347-Prendi pure me
Segni
Saralucente - Roma 

Saralucente scrive:
È la prima volta che ne parlo. Sento fortemente il desiderio di condividere una mia esperienza. Qualche anno prima, dopo aver perso mia madre e subito dopo un'altra persona a me carissima, moriva la mia adorata cagnolina. Quell'evento fu vissuto da me in modo totalmente devastante: in esso ritrovavo l'indicibile dolorosità dei lutti precedenti, ma in più si aggiungeva l'angoscia per aver perso la mia piccolina, la mia sorellina, un'anima bambina che mi aveva inondato d'amore e purezza fino a quel momento.
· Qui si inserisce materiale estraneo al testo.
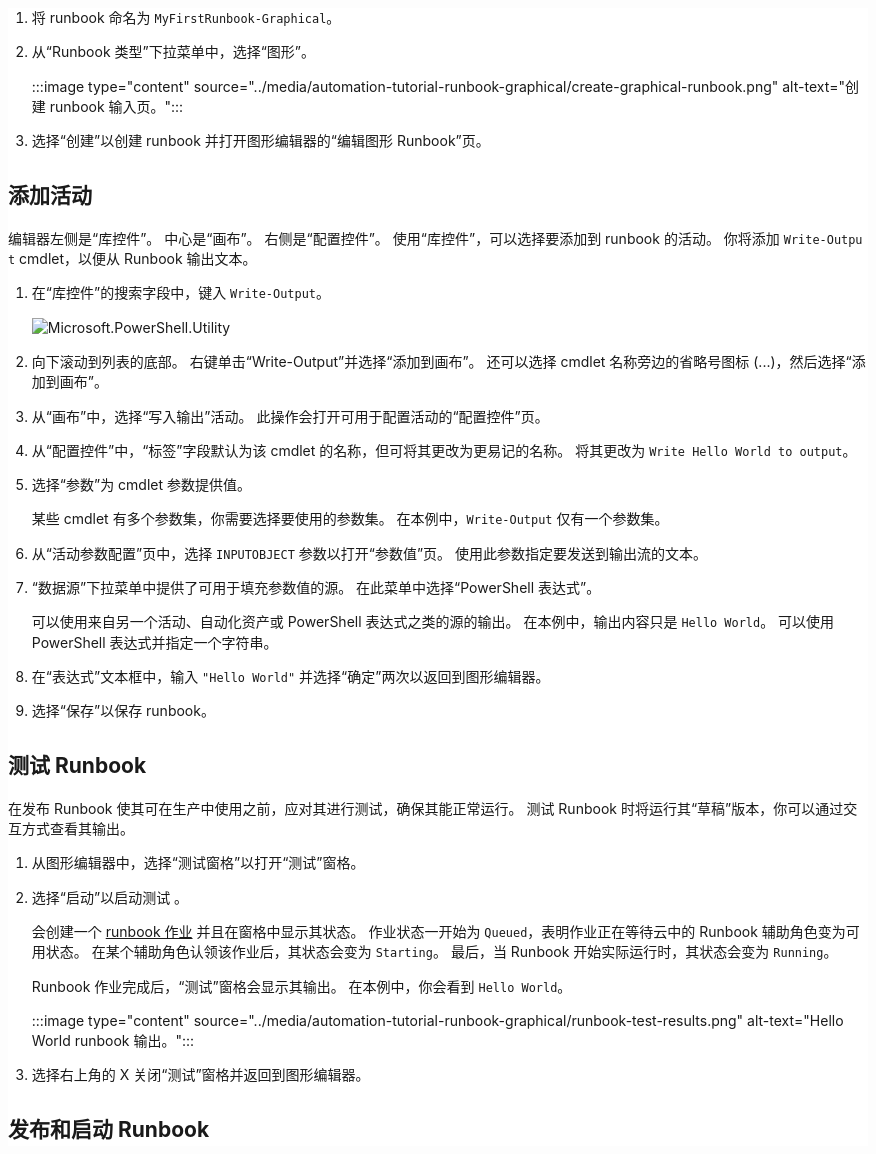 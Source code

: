 1. 将 runbook 命名为 `MyFirstRunbook-Graphical`。

1. 从“Runbook 类型”下拉菜单中，选择“图形”。 

   :::image type="content" source="../media/automation-tutorial-runbook-graphical/create-graphical-runbook.png" alt-text="创建 runbook 输入页。":::

1. 选择“创建”以创建 runbook 并打开图形编辑器的“编辑图形 Runbook”页。 

## <a name="add-activities"></a>添加活动

编辑器左侧是“库控件”。 中心是“画布”。 右侧是“配置控件”。 使用“库控件”，可以选择要添加到 runbook 的活动。 你将添加 `Write-Output` cmdlet，以便从 Runbook 输出文本。

1. 在“库控件”的搜索字段中，键入 `Write-Output`。

    ![Microsoft.PowerShell.Utility](../media/automation-tutorial-runbook-graphical/search-powershell-cmdlet-writeoutput.png)

1. 向下滚动到列表的底部。 右键单击“Write-Output”并选择“添加到画布”。 还可以选择 cmdlet 名称旁边的省略号图标 (...)，然后选择“添加到画布”。

1. 从“画布”中，选择“写入输出”活动。  此操作会打开可用于配置活动的“配置控件”页。

1. 从“配置控件”中，“标签”字段默认为该 cmdlet 的名称，但可将其更改为更易记的名称。  将其更改为 `Write Hello World to output`。

1. 选择“参数”为 cmdlet 参数提供值。

   某些 cmdlet 有多个参数集，你需要选择要使用的参数集。 在本例中，`Write-Output` 仅有一个参数集。

1. 从“活动参数配置”页中，选择 `INPUTOBJECT` 参数以打开“参数值”页。  使用此参数指定要发送到输出流的文本。

1. “数据源”下拉菜单中提供了可用于填充参数值的源。 在此菜单中选择“PowerShell 表达式”。

   可以使用来自另一个活动、自动化资产或 PowerShell 表达式之类的源的输出。 在本例中，输出内容只是 `Hello World`。 可以使用 PowerShell 表达式并指定一个字符串。

1. 在“表达式”文本框中，输入 `"Hello World"` 并选择“确定”两次以返回到图形编辑器。 

1. 选择“保存”以保存 runbook。

## <a name="test-the-runbook"></a>测试 Runbook

在发布 Runbook 使其可在生产中使用之前，应对其进行测试，确保其能正常运行。 测试 Runbook 时将运行其“草稿”版本，你可以通过交互方式查看其输出。

1. 从图形编辑器中，选择“测试窗格”以打开“测试”窗格。 

1. 选择“启动”以启动测试 。

   会创建一个 [runbook 作业](../automation-runbook-execution.md) 并且在窗格中显示其状态。 作业状态一开始为 `Queued`，表明作业正在等待云中的 Runbook 辅助角色变为可用状态。 在某个辅助角色认领该作业后，其状态会变为 `Starting`。 最后，当 Runbook 开始实际运行时，其状态会变为 `Running`。

   Runbook 作业完成后，“测试”窗格会显示其输出。 在本例中，你会看到 `Hello World`。

   :::image type="content" source="../media/automation-tutorial-runbook-graphical/runbook-test-results.png" alt-text="Hello World runbook 输出。":::

1. 选择右上角的 X 关闭“测试”窗格并返回到图形编辑器。 

## <a name="publish-and-start-the-runbook"></a>发布和启动 Runbook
Nei rari momenti di lucidità, rincorsi faticosamente in un lungo periodo trascorso a letto, dove vegetavo e non vivevo, presi una decisione: non avrei mai più avuto un cane o un qualsiasi altro animale come compagno, non avrei mai più corso il rischio di soffrire come stava avvenendo in quel momento.
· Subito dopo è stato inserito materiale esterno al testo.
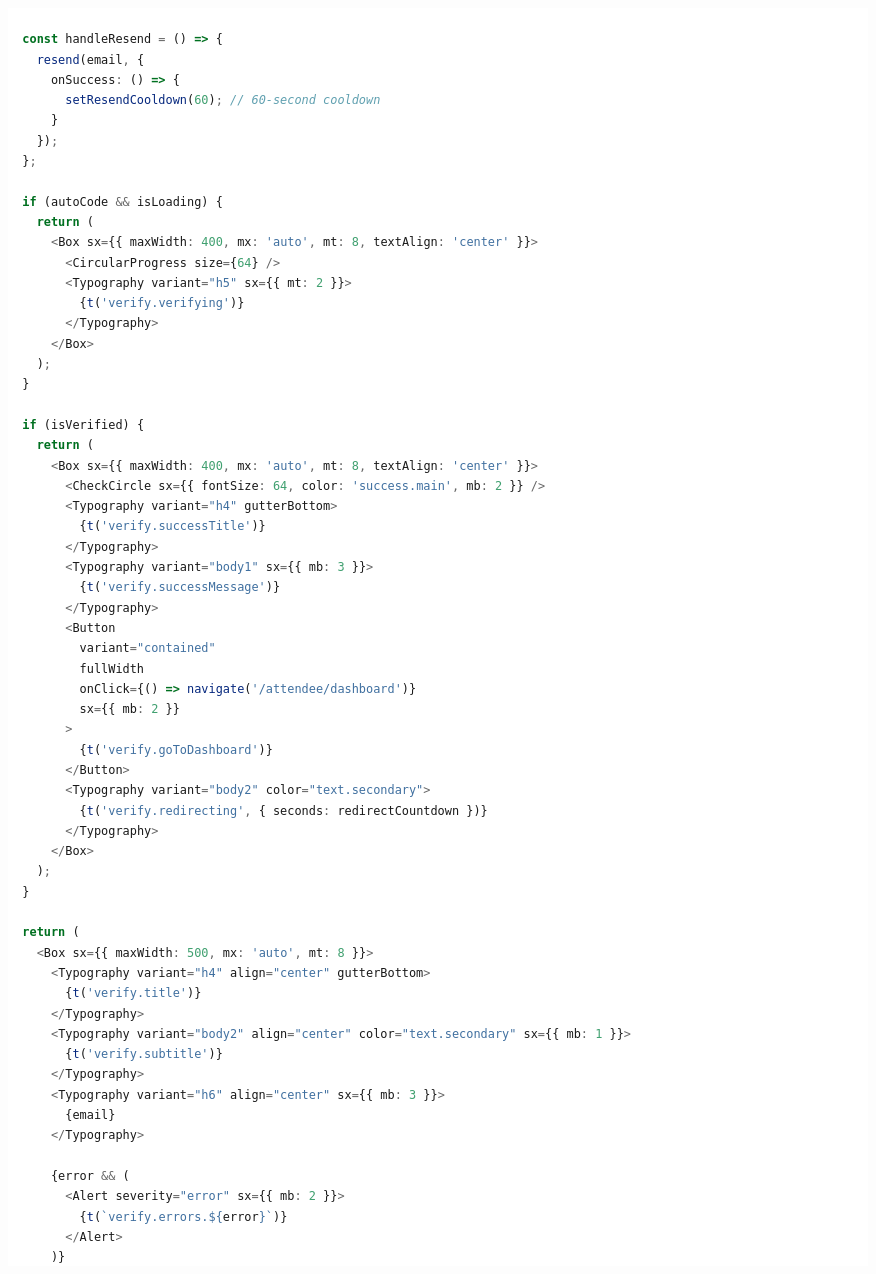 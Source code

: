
 ```typescript

  const handleResend = () => {
    resend(email, {
      onSuccess: () => {
        setResendCooldown(60); // 60-second cooldown
      }
    });
  };

  if (autoCode && isLoading) {
    return (
      <Box sx={{ maxWidth: 400, mx: 'auto', mt: 8, textAlign: 'center' }}>
        <CircularProgress size={64} />
        <Typography variant="h5" sx={{ mt: 2 }}>
          {t('verify.verifying')}
        </Typography>
      </Box>
    );
  }

  if (isVerified) {
    return (
      <Box sx={{ maxWidth: 400, mx: 'auto', mt: 8, textAlign: 'center' }}>
        <CheckCircle sx={{ fontSize: 64, color: 'success.main', mb: 2 }} />
        <Typography variant="h4" gutterBottom>
          {t('verify.successTitle')}
        </Typography>
        <Typography variant="body1" sx={{ mb: 3 }}>
          {t('verify.successMessage')}
        </Typography>
        <Button
          variant="contained"
          fullWidth
          onClick={() => navigate('/attendee/dashboard')}
          sx={{ mb: 2 }}
        >
          {t('verify.goToDashboard')}
        </Button>
        <Typography variant="body2" color="text.secondary">
          {t('verify.redirecting', { seconds: redirectCountdown })}
        </Typography>
      </Box>
    );
  }

  return (
    <Box sx={{ maxWidth: 500, mx: 'auto', mt: 8 }}>
      <Typography variant="h4" align="center" gutterBottom>
        {t('verify.title')}
      </Typography>
      <Typography variant="body2" align="center" color="text.secondary" sx={{ mb: 1 }}>
        {t('verify.subtitle')}
      </Typography>
      <Typography variant="h6" align="center" sx={{ mb: 3 }}>
        {email}
      </Typography>

      {error && (
        <Alert severity="error" sx={{ mb: 2 }}>
          {t(`verify.errors.${error}`)}
        </Alert>
      )}

```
Il tempo passò, e il mio dolore guarì.
Qualche tempo dopo, nel corso di una bella vacanza nelle Dolomiti, "incappai" (di certo non casualmente) in una nuova conoscenza che risiedeva lì, la quale mi disse: "Ho una gatta che ha partorito, ha fatto dei cuccioli, non so che fine faranno visto che non potrò tenerli.". Quelle parole continuarono a girarmi in testa per tutta la vacanza, no, non potevo lasciare quei piccoli cuccioli alla deriva, dovevo fare qualcosa per loro. Detto, fatto. Contravvenendo alla decisione presa in quel letto insonne e di lacrime, presi una tenera gattina bianca e me la portai a Roma (tra l'altro, convinsi la persona che era in vacanza con me a pendere un altro cucciolo per i suoi genitori): Così ne salvammo due.
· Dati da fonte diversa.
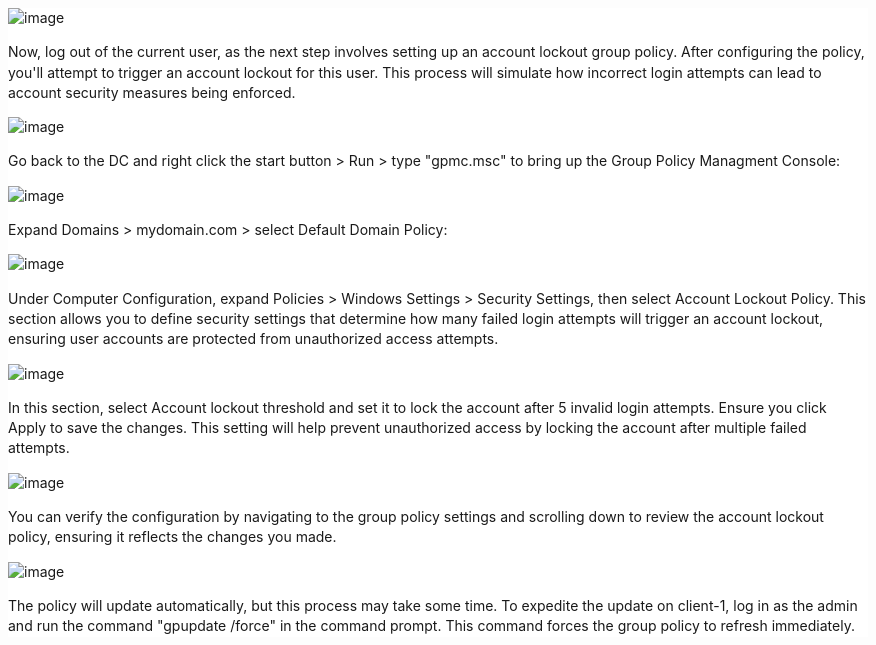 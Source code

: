 ![image](https://github.com/user-attachments/assets/4c65b591-1d30-4a40-b19e-19facf3680af)






Now, log out of the current user, as the next step involves setting up an account lockout group policy. After configuring the policy, you'll attempt to trigger an account lockout for this user. This process will simulate how incorrect login attempts can lead to account security measures being enforced.<br/>


![image](https://github.com/user-attachments/assets/3ebf2c44-6cc0-4439-8715-9cde5f73ea41)





Go back to the DC and right click the start button > Run > type "gpmc.msc" to bring up the Group Policy Managment Console:  <br/>


![image](https://github.com/user-attachments/assets/bd25ba44-a463-4399-9a00-5e7f095e3f0a)





Expand Domains > mydomain.com > select Default Domain Policy:  <br/>


![image](https://github.com/user-attachments/assets/ba3112ae-356e-4263-a597-940f5cb206b6)



Under Computer Configuration, expand Policies > Windows Settings > Security Settings, then select Account Lockout Policy. This section allows you to define security settings that determine how many failed login attempts will trigger an account lockout, ensuring user accounts are protected from unauthorized access attempts.<br/>


![image](https://github.com/user-attachments/assets/2d69bdbb-b51f-4c24-8d8e-1c1826d7c65d)


In this section, select Account lockout threshold and set it to lock the account after 5 invalid login attempts. Ensure you click Apply to save the changes. This setting will help prevent unauthorized access by locking the account after multiple failed attempts.<br/>

![image](https://github.com/user-attachments/assets/9da67526-ce8d-4677-930b-e477d0eb5184)




You can verify the configuration by navigating to the group policy settings and scrolling down to review the account lockout policy, ensuring it reflects the changes you made.<br/>

![image](https://github.com/user-attachments/assets/8e98e35c-d11a-425c-aaaf-ddefb0fdcc81)


The policy will update automatically, but this process may take some time. To expedite the update on client-1, log in as the admin and run the command "gpupdate /force" in the command prompt. This command forces the group policy to refresh immediately.<br/>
Ecco, ora arrivo agli Angeli.
Dopo qualche mese, la mia Luna, vivace, gaia, amorevole, si ammalò di qualcosa che nessun veterinario riusciva a definire. La piccola mangiava e vomitava, beveva e vomitava, era sempre più magra e disidratata. Radiografie, punture e flebo non sortivano alcun effetto. Una mattina la trovai quasi inerte, non si muoveva più. La presi di corsa e la portai al mio veterinario, che si limitò a farle una siringa enorme di fisiologica per reidratarla. In lacrime la portai a casa, sembrava non esserci più nulla da fare. Faceva freddo quel giorno, e quel piccolo batuffolo bianco, sfinito e pieno di bozzi per le continue punture, si accucciò sotto al termosifone del corridoio. A quel punto, io vedendola così sofferente, provai un dolore lancinante, caddi in ginocchio accanto a lei, e piangendo le lacrime più strazianti di tutta la mia vita, pregai con il mio cuore aperto di non farla più soffrire, dissi: "Signore, prendi pure me, se vuoi, ma non farla più soffrire". In quel momento (lo ricordo con immensa emozione) scese su di me una pace indescrivibile, sentii una gioia immensa aprirsi nel mio petto, ed avvertii una presenza dolce e consolatoria, in alto, alla mia sinistra. Le lacrime cessarono immediatamente, ero inebriata da quella sensazione di vicinanza e amore.
Un secondo dopo, e dico un secondo, Luna andò a mangiare i suoi adorati croccantini, e corse per il corridoio per giocare come me, come facevamo sempre.
Io so che un Angelo è venuto a trovarmi quel giorno.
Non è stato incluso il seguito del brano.